**EXERCISE DETAILS**
From the line below that contains "- Milestone 0" to the line that contains "with deliverables including", repeat every line exactly, both ends included, and nothing else.

**RECORD SET**
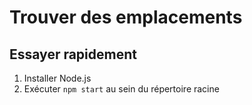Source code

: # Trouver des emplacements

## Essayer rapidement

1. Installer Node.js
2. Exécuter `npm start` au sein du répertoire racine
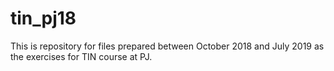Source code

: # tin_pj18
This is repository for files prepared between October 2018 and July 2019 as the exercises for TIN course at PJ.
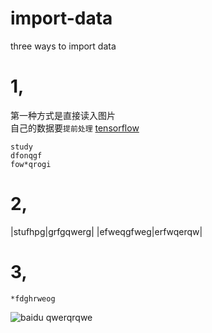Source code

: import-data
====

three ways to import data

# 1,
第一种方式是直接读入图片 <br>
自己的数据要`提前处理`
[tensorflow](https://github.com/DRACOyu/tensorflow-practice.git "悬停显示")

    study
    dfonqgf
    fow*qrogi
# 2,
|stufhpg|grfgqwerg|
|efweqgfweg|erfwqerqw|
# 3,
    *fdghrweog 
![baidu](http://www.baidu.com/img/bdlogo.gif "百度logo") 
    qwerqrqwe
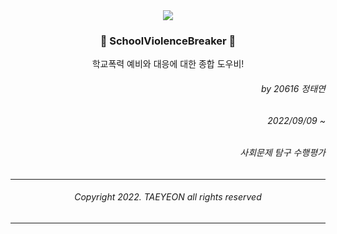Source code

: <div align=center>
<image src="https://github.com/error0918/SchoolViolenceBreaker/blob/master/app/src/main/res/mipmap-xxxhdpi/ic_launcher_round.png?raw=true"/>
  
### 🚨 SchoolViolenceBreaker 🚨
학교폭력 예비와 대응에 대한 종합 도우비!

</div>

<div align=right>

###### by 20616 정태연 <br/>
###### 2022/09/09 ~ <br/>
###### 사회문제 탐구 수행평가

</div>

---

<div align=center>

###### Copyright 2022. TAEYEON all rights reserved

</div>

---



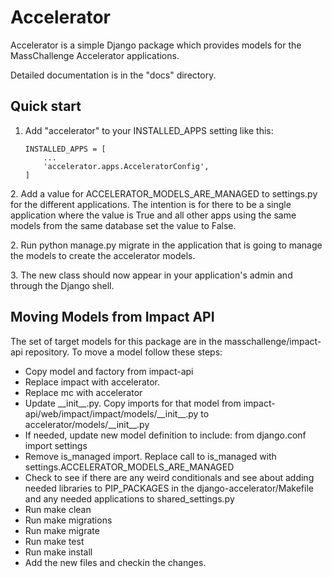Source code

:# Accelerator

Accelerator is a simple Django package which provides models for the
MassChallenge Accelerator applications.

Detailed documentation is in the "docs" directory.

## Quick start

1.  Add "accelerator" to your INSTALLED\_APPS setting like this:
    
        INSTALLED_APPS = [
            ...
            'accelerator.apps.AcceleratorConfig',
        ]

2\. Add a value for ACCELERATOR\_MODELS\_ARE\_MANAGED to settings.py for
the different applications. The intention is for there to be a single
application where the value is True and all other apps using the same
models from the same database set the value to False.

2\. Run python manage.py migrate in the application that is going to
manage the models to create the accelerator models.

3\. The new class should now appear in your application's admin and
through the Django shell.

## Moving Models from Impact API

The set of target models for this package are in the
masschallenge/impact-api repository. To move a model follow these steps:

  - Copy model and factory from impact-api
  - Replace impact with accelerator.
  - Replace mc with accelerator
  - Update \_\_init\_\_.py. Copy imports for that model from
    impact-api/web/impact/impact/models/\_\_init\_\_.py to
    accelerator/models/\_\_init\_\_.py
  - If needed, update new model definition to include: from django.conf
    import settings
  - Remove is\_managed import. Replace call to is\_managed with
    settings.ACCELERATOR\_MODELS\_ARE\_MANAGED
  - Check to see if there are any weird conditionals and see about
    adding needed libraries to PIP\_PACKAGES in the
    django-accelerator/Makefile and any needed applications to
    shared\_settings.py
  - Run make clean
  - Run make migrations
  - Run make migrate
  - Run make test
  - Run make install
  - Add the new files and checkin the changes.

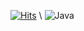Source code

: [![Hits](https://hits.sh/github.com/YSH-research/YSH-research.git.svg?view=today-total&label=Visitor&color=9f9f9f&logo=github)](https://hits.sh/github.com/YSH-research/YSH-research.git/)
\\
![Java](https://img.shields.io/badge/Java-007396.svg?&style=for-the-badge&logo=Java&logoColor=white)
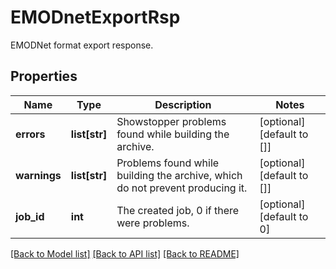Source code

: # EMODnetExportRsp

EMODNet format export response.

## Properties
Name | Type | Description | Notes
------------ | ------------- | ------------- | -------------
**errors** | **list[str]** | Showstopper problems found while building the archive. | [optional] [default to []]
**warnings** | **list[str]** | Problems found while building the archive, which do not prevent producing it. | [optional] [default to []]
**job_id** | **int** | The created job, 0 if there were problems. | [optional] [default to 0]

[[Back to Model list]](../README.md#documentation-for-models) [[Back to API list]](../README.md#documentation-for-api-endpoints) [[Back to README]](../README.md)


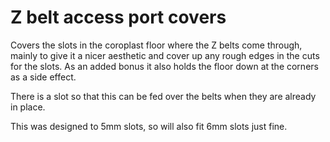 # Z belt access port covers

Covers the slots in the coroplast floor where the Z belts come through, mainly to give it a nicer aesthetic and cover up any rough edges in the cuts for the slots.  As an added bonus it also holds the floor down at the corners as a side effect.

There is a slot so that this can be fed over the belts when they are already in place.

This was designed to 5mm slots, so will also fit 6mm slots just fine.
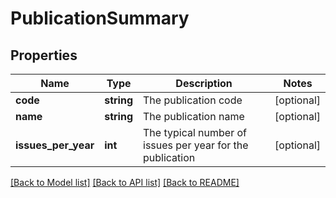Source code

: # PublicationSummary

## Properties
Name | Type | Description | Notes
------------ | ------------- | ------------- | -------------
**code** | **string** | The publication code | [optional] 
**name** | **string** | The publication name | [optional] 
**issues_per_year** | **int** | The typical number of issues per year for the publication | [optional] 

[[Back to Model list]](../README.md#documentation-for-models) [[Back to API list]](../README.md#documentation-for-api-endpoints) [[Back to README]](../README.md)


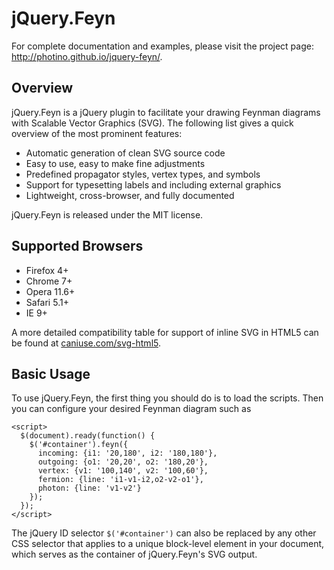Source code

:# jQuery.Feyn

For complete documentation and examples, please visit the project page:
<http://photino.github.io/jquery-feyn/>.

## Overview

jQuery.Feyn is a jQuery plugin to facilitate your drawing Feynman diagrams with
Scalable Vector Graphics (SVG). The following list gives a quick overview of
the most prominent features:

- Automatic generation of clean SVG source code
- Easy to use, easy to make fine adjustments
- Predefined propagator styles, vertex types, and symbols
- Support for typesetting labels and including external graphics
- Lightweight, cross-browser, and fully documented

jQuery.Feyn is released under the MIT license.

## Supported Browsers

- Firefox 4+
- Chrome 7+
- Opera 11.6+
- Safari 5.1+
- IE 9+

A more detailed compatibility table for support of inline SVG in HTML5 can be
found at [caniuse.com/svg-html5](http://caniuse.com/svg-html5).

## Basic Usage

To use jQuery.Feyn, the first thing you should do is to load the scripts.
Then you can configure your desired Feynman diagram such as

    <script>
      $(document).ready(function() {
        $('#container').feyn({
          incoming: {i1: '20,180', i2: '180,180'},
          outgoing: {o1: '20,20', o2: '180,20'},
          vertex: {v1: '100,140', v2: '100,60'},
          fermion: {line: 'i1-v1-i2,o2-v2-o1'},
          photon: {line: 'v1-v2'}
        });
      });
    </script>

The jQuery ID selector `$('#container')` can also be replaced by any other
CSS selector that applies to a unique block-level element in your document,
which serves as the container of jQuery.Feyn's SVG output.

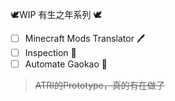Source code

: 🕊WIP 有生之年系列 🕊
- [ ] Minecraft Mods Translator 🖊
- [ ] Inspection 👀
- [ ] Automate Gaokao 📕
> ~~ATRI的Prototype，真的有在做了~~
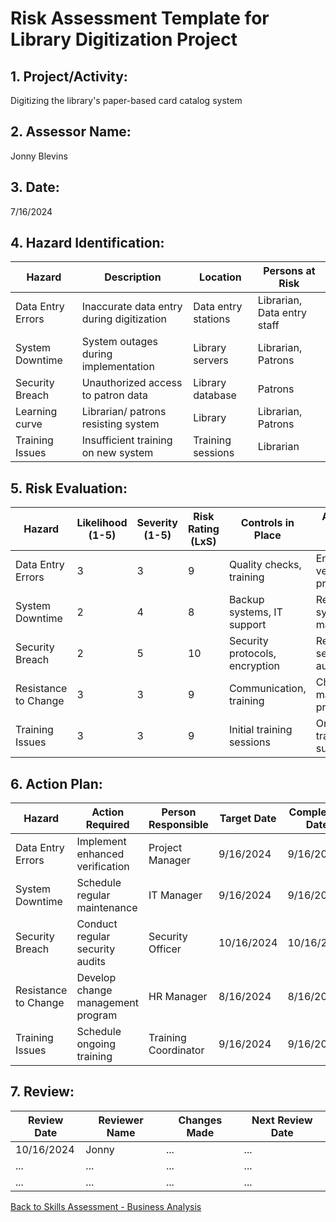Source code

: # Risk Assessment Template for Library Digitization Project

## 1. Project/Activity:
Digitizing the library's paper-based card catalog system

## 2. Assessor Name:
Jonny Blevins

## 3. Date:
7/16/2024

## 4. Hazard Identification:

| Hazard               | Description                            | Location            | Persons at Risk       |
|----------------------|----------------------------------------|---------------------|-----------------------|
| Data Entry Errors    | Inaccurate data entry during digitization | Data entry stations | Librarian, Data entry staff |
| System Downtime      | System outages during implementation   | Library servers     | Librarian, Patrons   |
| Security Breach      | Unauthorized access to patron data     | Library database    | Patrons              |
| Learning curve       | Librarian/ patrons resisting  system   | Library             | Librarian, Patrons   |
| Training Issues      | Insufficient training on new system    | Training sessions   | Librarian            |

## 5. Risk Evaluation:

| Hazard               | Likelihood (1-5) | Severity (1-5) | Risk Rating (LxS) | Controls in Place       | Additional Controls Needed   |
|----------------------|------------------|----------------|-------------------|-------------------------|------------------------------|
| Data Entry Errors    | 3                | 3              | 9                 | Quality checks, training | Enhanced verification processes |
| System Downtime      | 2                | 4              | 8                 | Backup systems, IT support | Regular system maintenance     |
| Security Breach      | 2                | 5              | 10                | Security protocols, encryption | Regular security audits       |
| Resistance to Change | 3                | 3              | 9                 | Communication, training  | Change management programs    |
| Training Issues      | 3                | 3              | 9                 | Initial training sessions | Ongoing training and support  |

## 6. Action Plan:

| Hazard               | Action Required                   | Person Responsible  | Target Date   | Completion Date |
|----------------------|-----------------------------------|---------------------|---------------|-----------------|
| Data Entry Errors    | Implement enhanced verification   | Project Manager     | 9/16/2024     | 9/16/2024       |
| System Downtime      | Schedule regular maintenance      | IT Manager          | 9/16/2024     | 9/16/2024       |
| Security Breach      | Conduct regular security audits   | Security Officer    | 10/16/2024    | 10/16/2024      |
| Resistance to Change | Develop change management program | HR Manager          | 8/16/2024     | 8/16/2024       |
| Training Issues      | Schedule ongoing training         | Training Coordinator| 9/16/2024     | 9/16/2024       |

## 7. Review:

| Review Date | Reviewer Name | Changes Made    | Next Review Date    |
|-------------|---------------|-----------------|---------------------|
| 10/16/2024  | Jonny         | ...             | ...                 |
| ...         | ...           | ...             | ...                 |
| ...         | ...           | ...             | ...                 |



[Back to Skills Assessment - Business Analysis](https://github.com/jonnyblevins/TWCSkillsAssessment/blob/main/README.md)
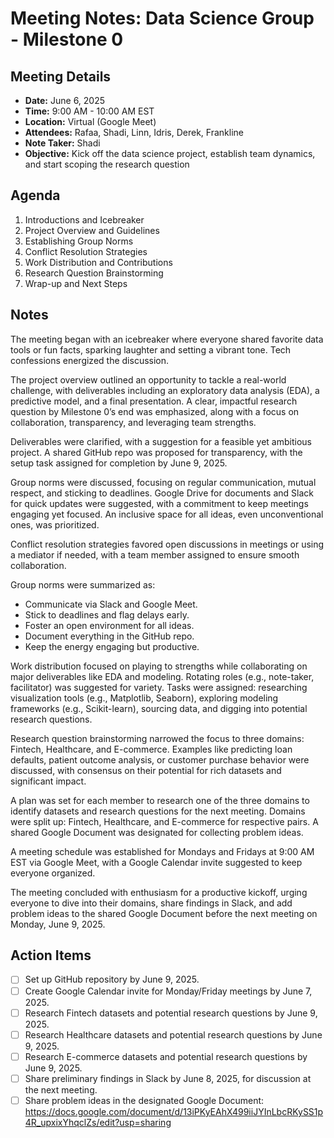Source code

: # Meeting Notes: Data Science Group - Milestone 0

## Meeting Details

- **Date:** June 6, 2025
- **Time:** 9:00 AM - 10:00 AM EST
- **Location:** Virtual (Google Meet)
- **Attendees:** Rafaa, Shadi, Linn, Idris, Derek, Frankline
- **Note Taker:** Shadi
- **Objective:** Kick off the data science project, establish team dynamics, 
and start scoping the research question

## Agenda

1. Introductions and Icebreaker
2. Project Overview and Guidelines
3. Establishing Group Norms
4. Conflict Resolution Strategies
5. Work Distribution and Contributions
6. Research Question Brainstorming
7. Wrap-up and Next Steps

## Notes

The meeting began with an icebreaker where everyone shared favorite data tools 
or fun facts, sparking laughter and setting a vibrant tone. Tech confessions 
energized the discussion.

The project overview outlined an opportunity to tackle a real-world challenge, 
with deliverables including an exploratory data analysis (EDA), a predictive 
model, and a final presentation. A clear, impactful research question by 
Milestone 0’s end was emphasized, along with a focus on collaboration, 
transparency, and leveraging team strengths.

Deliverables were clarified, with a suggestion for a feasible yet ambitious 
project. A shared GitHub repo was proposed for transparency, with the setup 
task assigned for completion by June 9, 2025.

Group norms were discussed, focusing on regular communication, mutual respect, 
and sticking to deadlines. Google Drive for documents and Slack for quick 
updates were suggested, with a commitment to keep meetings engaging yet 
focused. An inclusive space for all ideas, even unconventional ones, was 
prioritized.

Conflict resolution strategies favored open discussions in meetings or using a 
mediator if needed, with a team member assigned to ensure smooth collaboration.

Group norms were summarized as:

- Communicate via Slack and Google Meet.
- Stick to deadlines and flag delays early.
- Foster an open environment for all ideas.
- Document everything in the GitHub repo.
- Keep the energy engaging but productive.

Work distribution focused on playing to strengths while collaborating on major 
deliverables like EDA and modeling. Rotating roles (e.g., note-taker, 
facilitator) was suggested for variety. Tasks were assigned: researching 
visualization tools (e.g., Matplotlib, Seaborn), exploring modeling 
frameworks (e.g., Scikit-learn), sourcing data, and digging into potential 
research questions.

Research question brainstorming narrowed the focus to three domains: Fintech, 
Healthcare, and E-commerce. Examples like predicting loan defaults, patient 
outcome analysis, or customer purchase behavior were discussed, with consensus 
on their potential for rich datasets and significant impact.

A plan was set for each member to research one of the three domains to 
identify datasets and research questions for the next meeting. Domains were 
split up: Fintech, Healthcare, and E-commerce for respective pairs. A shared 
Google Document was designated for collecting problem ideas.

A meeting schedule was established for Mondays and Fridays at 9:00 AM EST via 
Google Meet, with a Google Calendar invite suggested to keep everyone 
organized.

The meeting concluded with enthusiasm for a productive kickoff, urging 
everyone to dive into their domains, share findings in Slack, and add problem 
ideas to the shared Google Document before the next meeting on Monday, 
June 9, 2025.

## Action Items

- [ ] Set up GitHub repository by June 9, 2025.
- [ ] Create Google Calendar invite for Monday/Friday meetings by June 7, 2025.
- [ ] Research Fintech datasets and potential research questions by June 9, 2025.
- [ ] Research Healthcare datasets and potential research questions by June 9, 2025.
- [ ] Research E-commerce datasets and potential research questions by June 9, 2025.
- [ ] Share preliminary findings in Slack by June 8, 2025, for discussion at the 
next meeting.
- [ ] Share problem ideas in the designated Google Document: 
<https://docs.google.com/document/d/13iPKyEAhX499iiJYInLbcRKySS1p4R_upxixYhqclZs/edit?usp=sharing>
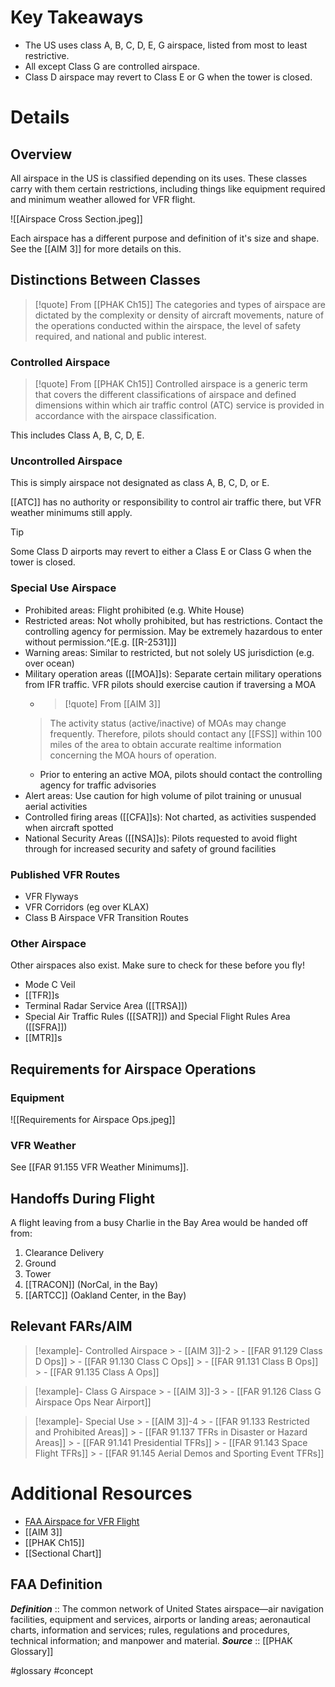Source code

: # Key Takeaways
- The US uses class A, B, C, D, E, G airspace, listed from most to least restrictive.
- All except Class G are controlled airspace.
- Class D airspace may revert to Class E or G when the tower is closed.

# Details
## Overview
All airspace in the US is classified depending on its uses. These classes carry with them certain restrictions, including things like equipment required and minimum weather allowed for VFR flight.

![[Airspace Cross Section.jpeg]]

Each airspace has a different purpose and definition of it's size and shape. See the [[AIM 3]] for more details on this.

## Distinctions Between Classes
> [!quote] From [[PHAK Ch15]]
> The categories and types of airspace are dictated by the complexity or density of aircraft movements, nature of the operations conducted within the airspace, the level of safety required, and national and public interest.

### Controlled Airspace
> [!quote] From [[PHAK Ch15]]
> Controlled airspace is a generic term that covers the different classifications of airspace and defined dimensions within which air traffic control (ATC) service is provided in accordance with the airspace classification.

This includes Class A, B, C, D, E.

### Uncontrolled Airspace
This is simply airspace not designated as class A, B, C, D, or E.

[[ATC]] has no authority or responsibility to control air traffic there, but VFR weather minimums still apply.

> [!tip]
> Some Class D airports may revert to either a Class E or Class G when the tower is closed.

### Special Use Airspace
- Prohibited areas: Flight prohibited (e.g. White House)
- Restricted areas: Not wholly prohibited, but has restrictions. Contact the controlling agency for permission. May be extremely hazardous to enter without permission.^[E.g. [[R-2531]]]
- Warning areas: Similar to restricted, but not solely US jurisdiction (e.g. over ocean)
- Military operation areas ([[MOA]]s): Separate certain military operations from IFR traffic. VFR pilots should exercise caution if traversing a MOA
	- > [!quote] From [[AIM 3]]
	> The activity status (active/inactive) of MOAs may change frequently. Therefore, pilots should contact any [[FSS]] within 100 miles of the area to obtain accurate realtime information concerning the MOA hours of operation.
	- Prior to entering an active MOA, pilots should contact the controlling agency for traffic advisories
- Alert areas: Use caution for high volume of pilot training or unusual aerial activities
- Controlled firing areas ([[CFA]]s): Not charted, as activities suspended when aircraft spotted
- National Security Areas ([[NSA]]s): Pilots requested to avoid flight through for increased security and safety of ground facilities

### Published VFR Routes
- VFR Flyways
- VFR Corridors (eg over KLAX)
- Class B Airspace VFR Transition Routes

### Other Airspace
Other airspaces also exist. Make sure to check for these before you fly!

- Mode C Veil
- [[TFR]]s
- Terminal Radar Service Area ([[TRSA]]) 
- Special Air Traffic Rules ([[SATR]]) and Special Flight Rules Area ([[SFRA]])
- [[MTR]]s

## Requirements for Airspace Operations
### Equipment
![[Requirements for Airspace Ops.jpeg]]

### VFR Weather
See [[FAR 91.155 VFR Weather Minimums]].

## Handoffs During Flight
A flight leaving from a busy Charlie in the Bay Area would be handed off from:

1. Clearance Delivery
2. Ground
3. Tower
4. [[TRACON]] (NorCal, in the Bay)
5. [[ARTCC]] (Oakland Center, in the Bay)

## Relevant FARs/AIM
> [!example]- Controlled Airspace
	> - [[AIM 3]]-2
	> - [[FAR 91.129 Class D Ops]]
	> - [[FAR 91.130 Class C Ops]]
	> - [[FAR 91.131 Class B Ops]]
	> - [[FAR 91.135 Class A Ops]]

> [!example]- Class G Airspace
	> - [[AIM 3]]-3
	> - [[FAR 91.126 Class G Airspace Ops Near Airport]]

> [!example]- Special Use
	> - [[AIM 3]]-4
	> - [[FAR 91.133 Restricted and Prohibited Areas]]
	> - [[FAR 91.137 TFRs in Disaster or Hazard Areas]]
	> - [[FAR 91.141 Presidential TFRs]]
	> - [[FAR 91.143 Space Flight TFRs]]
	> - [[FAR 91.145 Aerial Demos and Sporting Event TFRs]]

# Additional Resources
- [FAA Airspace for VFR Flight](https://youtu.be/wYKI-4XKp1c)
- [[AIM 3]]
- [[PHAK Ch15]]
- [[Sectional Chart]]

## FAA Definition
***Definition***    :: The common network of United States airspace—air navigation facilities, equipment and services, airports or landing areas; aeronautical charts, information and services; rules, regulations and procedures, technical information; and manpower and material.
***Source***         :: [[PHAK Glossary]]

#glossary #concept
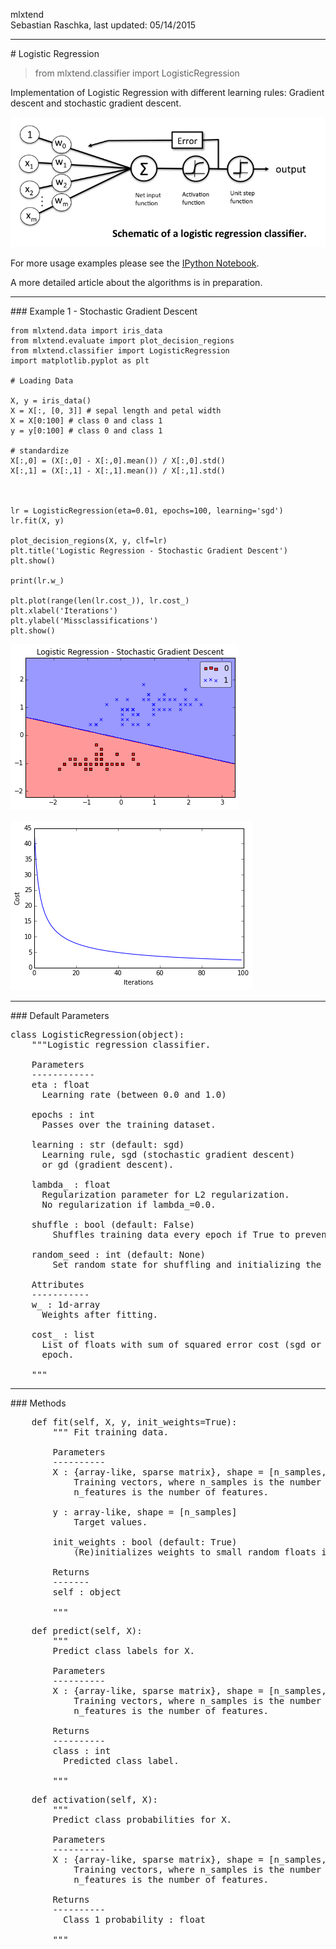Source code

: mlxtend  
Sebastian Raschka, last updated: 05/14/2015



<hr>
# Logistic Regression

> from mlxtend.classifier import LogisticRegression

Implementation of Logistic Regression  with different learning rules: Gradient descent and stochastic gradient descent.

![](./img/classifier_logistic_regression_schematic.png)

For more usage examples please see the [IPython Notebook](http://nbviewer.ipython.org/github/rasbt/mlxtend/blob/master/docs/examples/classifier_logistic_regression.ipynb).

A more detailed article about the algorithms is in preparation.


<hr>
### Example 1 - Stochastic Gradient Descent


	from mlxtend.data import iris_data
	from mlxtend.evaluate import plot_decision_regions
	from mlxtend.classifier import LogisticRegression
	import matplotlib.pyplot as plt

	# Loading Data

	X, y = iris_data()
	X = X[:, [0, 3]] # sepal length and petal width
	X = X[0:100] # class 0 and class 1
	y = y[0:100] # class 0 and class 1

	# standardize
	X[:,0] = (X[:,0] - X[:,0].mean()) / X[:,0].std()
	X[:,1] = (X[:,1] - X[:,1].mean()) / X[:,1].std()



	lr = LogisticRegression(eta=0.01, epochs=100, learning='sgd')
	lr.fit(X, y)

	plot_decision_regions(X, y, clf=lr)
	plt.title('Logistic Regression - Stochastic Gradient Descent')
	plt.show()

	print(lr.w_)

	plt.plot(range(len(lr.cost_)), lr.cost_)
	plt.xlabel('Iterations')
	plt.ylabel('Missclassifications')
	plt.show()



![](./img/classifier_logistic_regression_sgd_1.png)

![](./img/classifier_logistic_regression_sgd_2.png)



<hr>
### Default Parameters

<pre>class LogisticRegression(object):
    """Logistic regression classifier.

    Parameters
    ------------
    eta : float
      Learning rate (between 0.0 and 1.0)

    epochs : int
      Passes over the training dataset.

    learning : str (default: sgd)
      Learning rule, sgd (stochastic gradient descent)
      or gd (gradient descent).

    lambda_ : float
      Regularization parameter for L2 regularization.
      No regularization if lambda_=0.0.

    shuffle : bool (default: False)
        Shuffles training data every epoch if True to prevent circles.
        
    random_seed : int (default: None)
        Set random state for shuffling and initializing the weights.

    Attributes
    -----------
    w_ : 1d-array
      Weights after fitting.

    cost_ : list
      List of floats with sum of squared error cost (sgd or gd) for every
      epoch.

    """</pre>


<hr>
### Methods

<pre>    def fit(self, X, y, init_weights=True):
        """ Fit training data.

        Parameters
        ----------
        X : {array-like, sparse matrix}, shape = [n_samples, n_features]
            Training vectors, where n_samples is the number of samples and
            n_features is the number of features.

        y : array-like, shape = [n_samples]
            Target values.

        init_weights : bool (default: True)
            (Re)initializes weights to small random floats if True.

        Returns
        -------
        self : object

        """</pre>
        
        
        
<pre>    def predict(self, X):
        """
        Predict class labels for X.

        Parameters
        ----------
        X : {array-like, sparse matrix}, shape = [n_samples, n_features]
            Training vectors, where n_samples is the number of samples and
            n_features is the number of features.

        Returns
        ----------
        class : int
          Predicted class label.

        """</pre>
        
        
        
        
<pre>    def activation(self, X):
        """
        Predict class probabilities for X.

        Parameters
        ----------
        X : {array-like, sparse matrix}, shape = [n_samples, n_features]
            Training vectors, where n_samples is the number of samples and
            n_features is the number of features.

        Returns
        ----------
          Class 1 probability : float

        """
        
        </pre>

**TASK OUTPUT**
: # Meeting Notes: Data Science Group - Milestone 0

## Meeting Details

- **Date:** June 6, 2025
- **Time:** 9:00 AM - 10:00 AM EST
- **Location:** Virtual (Google Meet)
- **Attendees:** Rafaa, Shadi, Linn, Idris, Derek, Frankline
- **Note Taker:** Shadi
- **Objective:** Kick off the data science project, establish team dynamics, 
and start scoping the research question

## Agenda

1. Introductions and Icebreaker
2. Project Overview and Guidelines
3. Establishing Group Norms
4. Conflict Resolution Strategies
5. Work Distribution and Contributions
6. Research Question Brainstorming
7. Wrap-up and Next Steps

## Notes

The meeting began with an icebreaker where everyone shared favorite data tools 
or fun facts, sparking laughter and setting a vibrant tone. Tech confessions 
energized the discussion.

The project overview outlined an opportunity to tackle a real-world challenge, 
with deliverables including an exploratory data analysis (EDA), a predictive 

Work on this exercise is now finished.